CLEAR-KGQA: Clarification-Enhanced Ambiguity Resolution for Knowledge Graph Question Answering
Liqiang Wen, Guanming Xiong, Tong Mo, Bing Li, Weiping Li, Wen Zhao
TL;DR
CLEAR-KBQA addresses real-world ambiguity in knowledge graph question answering by introducing a Bayesian clarification framework that quantifies entity and intent ambiguity and triggers interactive user clarifications. The approach leverages a two-agent, tool-based architecture with SearchNodes, SearchGraphPattern, ExecuteSPARQL, and AskForClarification, guided by a Clarification Plugin and entropy-based scores.
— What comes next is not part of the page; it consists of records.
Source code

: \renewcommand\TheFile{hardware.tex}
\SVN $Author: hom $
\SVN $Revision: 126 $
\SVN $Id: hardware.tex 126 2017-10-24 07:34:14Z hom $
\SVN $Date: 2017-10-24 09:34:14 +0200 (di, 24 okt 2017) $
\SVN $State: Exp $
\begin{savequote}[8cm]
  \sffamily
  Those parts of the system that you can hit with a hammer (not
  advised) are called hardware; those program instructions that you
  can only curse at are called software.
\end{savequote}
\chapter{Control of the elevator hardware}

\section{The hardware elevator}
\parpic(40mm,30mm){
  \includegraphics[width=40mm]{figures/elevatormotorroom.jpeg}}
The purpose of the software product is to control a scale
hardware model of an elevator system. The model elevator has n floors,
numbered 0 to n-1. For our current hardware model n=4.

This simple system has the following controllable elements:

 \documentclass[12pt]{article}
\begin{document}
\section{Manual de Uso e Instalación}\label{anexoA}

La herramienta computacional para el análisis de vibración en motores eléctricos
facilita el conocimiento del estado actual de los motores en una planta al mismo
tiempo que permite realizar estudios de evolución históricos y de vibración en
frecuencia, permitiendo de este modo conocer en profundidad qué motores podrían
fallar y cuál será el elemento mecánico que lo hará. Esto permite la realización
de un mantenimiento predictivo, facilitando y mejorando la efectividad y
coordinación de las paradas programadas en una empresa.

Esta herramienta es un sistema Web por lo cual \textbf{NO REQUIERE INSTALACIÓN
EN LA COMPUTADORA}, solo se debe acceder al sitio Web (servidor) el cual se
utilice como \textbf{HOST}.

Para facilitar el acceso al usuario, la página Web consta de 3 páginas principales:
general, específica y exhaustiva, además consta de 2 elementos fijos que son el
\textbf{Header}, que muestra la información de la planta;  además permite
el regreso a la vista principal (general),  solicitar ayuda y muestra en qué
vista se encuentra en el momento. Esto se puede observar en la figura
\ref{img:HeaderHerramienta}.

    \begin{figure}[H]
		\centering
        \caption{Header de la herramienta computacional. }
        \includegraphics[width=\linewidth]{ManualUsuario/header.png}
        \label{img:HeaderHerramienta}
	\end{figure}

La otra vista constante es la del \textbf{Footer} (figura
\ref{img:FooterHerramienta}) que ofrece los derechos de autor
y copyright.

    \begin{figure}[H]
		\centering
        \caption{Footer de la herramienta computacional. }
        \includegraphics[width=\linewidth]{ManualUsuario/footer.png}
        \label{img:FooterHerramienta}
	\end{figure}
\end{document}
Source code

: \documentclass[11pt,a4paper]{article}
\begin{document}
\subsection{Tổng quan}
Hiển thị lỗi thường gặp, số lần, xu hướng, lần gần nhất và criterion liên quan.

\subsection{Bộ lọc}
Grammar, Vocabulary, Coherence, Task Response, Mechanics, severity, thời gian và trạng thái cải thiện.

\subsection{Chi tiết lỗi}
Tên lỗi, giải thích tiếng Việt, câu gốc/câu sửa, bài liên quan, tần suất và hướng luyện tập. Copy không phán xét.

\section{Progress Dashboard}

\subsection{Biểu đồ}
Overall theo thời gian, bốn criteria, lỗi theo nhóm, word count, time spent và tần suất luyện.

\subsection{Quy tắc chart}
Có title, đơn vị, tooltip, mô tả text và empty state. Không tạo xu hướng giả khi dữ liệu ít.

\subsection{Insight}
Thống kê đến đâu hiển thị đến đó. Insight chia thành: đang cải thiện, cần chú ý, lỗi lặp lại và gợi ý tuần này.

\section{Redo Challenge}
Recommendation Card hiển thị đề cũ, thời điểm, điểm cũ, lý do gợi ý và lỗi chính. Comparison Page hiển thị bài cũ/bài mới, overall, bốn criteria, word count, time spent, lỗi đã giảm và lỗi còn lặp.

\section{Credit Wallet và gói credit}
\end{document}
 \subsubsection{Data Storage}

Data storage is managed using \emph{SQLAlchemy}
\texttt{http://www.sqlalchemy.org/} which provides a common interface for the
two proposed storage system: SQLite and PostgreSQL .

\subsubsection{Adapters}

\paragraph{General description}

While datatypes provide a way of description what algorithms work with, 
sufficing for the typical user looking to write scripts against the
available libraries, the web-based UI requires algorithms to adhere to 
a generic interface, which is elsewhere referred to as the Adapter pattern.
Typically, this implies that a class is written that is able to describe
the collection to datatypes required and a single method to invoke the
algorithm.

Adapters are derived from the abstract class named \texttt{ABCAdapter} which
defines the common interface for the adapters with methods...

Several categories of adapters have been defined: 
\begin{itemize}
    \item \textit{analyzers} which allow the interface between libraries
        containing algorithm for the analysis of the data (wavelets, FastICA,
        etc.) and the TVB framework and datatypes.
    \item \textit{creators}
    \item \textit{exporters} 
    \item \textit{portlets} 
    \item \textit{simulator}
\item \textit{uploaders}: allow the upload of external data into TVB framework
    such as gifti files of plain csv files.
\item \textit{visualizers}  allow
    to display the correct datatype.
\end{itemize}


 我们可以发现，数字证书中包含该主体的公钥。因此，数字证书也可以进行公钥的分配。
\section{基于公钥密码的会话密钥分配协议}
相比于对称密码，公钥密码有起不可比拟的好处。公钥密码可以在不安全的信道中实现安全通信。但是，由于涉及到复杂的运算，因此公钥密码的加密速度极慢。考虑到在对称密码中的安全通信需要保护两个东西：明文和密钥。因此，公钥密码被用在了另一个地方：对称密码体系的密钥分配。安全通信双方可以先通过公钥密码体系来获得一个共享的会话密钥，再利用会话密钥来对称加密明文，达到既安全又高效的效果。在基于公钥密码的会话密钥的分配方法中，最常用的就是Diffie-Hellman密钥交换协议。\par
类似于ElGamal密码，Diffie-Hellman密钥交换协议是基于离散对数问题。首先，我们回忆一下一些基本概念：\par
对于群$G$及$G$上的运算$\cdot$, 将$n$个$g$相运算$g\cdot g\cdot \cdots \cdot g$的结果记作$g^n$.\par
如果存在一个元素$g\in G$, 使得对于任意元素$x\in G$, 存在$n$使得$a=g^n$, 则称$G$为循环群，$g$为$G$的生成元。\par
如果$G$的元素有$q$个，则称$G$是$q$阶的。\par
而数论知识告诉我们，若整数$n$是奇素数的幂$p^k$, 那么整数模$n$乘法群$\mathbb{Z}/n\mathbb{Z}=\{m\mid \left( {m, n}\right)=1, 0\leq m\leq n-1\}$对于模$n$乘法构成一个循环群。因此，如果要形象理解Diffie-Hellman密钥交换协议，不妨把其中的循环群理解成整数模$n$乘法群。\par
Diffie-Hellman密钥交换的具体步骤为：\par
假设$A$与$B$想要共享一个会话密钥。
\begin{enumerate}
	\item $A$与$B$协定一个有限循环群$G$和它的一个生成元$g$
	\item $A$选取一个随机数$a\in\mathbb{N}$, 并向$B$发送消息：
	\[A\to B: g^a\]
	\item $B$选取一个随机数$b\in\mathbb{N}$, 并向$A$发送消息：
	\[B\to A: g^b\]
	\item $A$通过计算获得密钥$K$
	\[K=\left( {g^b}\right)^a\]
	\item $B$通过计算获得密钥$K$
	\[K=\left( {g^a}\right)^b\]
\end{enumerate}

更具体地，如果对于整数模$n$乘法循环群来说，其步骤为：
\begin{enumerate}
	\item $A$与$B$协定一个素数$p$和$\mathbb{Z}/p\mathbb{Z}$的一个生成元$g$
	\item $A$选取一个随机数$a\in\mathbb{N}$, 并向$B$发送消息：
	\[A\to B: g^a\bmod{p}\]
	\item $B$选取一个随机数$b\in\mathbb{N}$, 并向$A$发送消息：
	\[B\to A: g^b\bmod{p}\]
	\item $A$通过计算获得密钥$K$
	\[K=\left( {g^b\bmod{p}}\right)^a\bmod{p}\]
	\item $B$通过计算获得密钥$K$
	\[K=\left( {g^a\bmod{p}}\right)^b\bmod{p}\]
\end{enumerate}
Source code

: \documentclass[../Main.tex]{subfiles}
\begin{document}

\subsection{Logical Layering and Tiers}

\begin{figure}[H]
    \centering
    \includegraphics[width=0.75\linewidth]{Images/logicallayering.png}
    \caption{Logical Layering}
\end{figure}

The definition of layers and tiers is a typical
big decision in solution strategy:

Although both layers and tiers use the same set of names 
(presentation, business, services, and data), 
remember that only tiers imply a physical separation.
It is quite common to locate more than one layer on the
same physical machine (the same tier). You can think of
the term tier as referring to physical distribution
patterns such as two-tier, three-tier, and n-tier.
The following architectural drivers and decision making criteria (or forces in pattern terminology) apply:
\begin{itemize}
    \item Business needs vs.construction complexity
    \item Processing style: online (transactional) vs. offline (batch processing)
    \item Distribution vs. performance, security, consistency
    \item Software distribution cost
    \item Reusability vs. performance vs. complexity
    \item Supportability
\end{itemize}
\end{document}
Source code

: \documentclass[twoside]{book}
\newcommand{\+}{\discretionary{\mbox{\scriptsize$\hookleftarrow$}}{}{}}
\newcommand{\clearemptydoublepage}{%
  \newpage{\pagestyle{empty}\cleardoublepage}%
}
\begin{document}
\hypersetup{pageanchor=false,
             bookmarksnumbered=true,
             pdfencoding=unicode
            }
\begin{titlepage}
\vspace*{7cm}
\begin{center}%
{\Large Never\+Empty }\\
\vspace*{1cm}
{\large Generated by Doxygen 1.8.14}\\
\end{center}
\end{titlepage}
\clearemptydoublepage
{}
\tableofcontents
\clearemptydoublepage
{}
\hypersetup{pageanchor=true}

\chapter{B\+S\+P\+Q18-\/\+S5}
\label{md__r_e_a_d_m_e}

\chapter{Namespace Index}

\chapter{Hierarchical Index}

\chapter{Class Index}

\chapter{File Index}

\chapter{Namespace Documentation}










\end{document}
Key contributions include a formal problem formulation, a practical interactive process illustrated with a Question Answering Agent and a Dummy User, and an unambiguous dataset constructed from interaction histories. Experimental results on WebQSP and CWQ demonstrate significant performance gains over strong baselines, and the framework yields a refined dataset to advance KGQA research. The work offers practical impact by enabling more robust KGQA systems that operate under realistic, ambiguous query conditions and provides resources to support future exploration of clarification strategies.
Abstract
This study addresses the challenge of ambiguity in knowledge graph question answering (KGQA). While recent KGQA systems have made significant progress, particularly with the integration of large language models (LLMs), they typically assume user queries are unambiguous, which is an assumption that rarely holds in real-world applications. To address these limitations, we propose a novel framework that dynamically handles both entity ambiguity (e.g., distinguishing between entities with similar names) and intent ambiguity (e.g., clarifying different interpretations of user queries) through interactive clarification. Our approach employs a Bayesian inference mechanism to quantify query ambiguity and guide LLMs in determining when and how to request clarification from users within a multi-turn dialogue framework. We further develop a two-agent interaction framework where an LLM-based user simulator enables iterative refinement of logical forms through simulated user feedback. Experimental results on the WebQSP and CWQ dataset demonstrate that our method significantly improves performance by effectively resolving semantic ambiguities. Additionally, we contribute a refined dataset of disambiguated queries, derived from interaction histories, to facilitate future research in this direction.